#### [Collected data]
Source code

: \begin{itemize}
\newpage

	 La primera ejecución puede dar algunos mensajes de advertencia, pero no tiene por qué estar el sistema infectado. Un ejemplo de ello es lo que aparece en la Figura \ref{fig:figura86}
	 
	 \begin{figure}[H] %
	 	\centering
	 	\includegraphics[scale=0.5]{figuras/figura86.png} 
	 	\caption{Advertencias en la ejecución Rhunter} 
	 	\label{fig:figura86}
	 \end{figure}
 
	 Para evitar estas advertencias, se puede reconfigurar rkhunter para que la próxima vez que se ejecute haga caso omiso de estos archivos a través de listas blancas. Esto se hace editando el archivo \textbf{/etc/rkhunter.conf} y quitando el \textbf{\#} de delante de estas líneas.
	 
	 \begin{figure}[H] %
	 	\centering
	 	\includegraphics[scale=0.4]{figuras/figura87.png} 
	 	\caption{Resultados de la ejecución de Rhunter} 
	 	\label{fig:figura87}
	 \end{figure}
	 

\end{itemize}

#### [What is needed]
The expected answer is a copy of each line above containing "scale".

#### [Answer box]
	 	\includegraphics[scale=0.5]{figuras/figura86.png} 
	 	\includegraphics[scale=0.4]{figuras/figura87.png} 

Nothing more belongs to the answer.